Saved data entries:
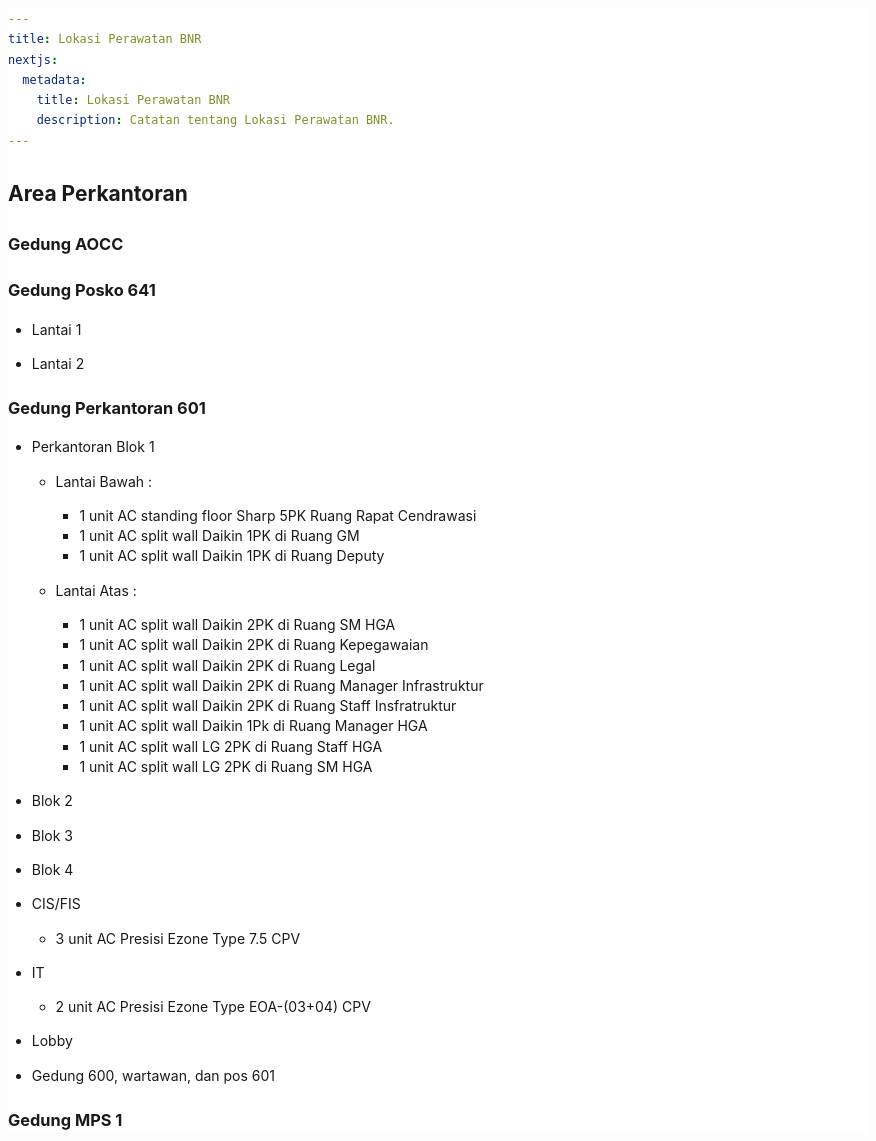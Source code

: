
 ```yaml
---
title: Lokasi Perawatan BNR
nextjs:
  metadata:
    title: Lokasi Perawatan BNR
    description: Catatan tentang Lokasi Perawatan BNR.
---
```


## Area Perkantoran

### Gedung AOCC

### Gedung Posko 641

- Lantai 1

- Lantai 2

### Gedung Perkantoran 601

- Perkantoran Blok 1

  - Lantai Bawah :

    - 1 unit AC standing floor Sharp 5PK Ruang Rapat Cendrawasi
    - 1 unit AC split wall Daikin 1PK di Ruang GM
    - 1 unit AC split wall Daikin 1PK di Ruang Deputy

  - Lantai Atas :

    - 1 unit AC split wall Daikin 2PK di Ruang SM HGA
    - 1 unit AC split wall Daikin 2PK di Ruang Kepegawaian
    - 1 unit AC split wall Daikin 2PK di Ruang Legal
    - 1 unit AC split wall Daikin 2PK di Ruang Manager Infrastruktur
    - 1 unit AC split wall Daikin 2PK di Ruang Staff Insfratruktur
    - 1 unit AC split wall Daikin 1Pk di Ruang Manager HGA
    - 1 unit AC split wall LG 2PK di Ruang Staff HGA
    - 1 unit AC split wall LG 2PK di Ruang SM HGA

- Blok 2
- Blok 3
- Blok 4
- CIS/FIS
  - 3 unit AC Presisi Ezone Type 7.5 CPV
- IT

  - 2 unit AC Presisi Ezone Type EOA-(03+04) CPV

- Lobby
- Gedung 600, wartawan, dan pos 601

### Gedung MPS 1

Activity:
If a line contains the string "Ezone", it counts toward the total; state that total for the records above and nothing more.

Result of this exercise:
2